Because Iranian TV stations offer only government-approved news and entertainment, banned satellite dishes are nearly ubiquitous. Rasoulof visits isolated villages with “boosting antennas,” nomadic tribesmen with generator-powered satellites and upscale urban homes with dishes hidden on the roof.
Queried about their viewing habits, some claim to have “immoral channels” blocked, while others clearly enjoy access to film fare from Hollywood to Bollywood. Many seek world news, noting the importance of seeing how others view Iran. A middle-class teen references strict rules governing behavior and dress of women and youth outside the home, claiming that with all the criticism she’s subject to, she’d rather stay in and watch foreign TV.
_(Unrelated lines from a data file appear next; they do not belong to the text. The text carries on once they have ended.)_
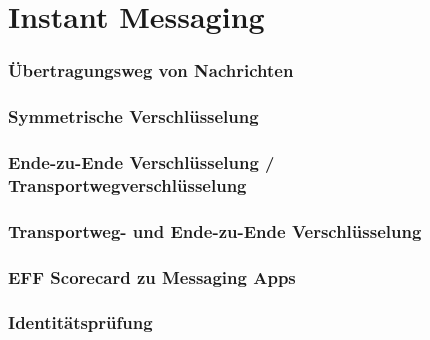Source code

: \section{Instant Messaging}


\begin{frame}
  \frametitle{Übertragungsweg von Nachrichten}
\end{frame}

\begin{frame}
  \frametitle{Symmetrische Verschlüsselung}
\end{frame}

\begin{frame}
  \frametitle{Ende-zu-Ende Verschlüsselung / Transportwegverschlüsselung}
\end{frame}

\begin{frame}
  \frametitle{Transportweg- und Ende-zu-Ende Verschlüsselung}
\end{frame}

\begin{frame}
  \frametitle{EFF Scorecard zu Messaging Apps}
\end{frame}

\begin{frame}
  \frametitle{Identitätsprüfung}
\end{frame}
Helmer tracks three dish installers as they fill orders and learns how they find their business. He also follows a purveyor of black-market entertainment who maintains lists of his clients’ viewing and proudly makes recommendations based on their tastes.
The DVD man leads him to a studio where contraband from Dubai and Malaysia is dubbed or subtitled. Even the dubbers often modify what they consider “socially unacceptable material,” and amusingly demonstrate how they can add sleeves and raise a neckline on a Western woman’s revealing dress.
The Internet constitutes another important battlefront in the information war. An articulate former journalist from a banned reformist newspaper demonstrates how the government uses filtering to block access to certain sites, but proxies can unblock the filtered ones.
Strong tech package boasts some poetically beautiful camerawork of the countryside from the helmer’s longtime d.p. Reza Jalali. Rasoulof proves his own resourcefulness in countering a filming ban by cleverly editing photos of police destroying satellite dishes into an action montage.